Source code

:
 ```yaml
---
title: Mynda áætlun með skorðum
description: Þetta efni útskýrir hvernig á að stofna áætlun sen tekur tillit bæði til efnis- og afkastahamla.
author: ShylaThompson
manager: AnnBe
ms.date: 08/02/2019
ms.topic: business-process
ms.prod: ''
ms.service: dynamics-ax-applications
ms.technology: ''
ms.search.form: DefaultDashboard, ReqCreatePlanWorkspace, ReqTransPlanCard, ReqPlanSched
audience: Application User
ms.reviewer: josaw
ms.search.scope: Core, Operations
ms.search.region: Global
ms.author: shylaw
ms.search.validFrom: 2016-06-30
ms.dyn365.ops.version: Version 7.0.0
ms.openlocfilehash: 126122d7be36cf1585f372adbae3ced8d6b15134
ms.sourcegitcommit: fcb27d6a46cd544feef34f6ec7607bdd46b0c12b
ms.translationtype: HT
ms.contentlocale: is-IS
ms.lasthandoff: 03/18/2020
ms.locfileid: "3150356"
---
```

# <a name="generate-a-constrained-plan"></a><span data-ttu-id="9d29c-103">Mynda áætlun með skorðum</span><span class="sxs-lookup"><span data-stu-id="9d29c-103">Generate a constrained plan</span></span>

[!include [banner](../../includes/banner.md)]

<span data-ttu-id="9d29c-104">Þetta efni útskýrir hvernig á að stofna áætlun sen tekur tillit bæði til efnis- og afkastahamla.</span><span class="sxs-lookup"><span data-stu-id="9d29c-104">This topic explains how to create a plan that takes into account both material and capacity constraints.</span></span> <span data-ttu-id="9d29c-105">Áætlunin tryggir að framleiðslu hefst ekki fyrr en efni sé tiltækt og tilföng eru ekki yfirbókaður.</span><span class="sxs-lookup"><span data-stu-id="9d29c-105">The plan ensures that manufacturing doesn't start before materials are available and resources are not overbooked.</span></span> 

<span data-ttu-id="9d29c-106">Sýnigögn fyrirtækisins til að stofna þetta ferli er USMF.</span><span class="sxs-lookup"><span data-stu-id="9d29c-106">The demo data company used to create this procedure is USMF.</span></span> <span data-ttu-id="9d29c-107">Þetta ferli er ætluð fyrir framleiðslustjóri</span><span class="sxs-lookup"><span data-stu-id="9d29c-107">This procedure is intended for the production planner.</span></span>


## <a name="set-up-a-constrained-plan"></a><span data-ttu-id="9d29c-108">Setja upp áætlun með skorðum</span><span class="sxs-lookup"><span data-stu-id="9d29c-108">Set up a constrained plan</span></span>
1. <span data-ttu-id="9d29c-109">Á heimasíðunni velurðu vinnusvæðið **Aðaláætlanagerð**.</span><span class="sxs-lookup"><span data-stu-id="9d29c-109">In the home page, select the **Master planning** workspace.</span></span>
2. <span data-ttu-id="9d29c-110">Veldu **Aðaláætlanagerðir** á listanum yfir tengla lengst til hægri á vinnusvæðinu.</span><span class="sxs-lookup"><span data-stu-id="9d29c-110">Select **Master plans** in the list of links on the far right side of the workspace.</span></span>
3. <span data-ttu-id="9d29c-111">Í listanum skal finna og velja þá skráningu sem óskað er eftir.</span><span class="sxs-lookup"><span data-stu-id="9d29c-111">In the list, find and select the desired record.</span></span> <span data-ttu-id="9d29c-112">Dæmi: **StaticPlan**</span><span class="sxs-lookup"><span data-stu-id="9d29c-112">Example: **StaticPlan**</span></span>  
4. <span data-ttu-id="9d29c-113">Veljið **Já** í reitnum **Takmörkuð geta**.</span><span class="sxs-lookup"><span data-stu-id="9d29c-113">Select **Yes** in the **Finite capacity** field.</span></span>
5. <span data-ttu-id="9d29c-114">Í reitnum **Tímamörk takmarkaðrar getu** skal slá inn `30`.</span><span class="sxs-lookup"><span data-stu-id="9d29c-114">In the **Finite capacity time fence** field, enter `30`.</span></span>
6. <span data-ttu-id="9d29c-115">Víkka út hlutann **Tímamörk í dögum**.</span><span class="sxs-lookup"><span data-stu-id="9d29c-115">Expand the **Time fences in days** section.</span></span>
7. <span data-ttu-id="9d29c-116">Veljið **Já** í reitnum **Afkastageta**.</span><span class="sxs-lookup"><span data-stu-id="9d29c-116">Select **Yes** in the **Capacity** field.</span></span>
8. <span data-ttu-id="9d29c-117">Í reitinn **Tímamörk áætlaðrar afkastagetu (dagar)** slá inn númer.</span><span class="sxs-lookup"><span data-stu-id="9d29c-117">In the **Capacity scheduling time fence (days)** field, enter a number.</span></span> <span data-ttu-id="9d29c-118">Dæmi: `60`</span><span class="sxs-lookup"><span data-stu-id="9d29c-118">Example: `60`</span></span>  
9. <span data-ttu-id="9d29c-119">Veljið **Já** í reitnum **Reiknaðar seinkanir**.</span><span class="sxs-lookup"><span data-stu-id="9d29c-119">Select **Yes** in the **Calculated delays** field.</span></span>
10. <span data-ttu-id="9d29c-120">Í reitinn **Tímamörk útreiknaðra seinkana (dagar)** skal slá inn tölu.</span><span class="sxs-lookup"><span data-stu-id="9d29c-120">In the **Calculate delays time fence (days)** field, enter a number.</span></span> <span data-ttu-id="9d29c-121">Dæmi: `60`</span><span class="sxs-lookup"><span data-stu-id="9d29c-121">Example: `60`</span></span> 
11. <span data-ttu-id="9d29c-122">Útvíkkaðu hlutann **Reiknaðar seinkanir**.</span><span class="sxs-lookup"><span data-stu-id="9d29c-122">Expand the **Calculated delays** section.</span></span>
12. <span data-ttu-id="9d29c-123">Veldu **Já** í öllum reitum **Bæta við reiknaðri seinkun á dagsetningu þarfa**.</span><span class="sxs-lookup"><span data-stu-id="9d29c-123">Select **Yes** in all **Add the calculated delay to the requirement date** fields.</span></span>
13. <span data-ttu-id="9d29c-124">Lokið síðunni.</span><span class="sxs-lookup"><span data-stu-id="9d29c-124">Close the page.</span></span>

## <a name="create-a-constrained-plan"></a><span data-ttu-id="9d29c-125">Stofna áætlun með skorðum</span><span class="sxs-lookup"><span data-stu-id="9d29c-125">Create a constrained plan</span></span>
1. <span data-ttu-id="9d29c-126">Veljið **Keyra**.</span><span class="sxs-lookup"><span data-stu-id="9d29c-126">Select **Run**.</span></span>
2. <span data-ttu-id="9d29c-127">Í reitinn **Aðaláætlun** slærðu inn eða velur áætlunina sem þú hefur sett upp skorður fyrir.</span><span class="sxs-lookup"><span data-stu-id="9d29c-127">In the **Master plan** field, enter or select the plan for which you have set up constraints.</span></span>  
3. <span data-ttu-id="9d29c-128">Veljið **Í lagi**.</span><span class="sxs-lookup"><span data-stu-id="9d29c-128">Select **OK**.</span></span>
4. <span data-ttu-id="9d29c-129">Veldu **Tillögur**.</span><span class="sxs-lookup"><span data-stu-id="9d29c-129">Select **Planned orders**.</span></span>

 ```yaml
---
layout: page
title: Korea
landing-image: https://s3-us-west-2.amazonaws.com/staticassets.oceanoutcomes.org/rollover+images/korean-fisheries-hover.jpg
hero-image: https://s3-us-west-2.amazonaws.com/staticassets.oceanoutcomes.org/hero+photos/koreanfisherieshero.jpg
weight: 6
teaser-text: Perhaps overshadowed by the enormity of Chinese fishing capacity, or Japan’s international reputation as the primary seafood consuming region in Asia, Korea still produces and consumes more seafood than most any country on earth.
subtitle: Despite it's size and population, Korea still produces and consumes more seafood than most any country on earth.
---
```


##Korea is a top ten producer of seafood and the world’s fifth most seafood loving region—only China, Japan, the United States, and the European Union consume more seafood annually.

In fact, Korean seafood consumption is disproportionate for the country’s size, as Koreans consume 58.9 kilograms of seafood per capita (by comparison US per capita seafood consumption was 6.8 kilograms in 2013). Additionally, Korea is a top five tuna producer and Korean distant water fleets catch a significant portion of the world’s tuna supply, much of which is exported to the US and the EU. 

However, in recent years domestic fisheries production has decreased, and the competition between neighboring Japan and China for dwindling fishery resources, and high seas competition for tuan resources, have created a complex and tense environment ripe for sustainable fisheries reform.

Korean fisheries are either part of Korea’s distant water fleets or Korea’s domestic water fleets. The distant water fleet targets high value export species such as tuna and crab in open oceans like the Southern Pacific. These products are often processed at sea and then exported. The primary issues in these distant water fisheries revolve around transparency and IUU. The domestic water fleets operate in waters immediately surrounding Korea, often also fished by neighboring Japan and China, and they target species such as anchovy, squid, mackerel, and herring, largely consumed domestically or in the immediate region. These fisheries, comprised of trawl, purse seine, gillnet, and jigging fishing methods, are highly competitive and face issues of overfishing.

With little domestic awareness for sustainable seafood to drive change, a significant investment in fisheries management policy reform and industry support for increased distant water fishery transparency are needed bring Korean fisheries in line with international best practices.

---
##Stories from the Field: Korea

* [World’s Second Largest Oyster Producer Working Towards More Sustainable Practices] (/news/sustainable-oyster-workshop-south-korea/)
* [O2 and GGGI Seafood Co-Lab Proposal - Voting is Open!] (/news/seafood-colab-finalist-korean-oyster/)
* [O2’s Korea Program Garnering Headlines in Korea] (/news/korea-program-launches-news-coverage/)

• **Task instructions**
Only the lines that contain the string "most" are to be copied from the records.

• **Solved problem**
teaser-text: Perhaps overshadowed by the enormity of Chinese fishing capacity, or Japan’s international reputation as the primary seafood consuming region in Asia, Korea still produces and consumes more seafood than most any country on earth.
subtitle: Despite it's size and population, Korea still produces and consumes more seafood than most any country on earth.
##Korea is a top ten producer of seafood and the world’s fifth most seafood loving region—only China, Japan, the United States, and the European Union consume more seafood annually.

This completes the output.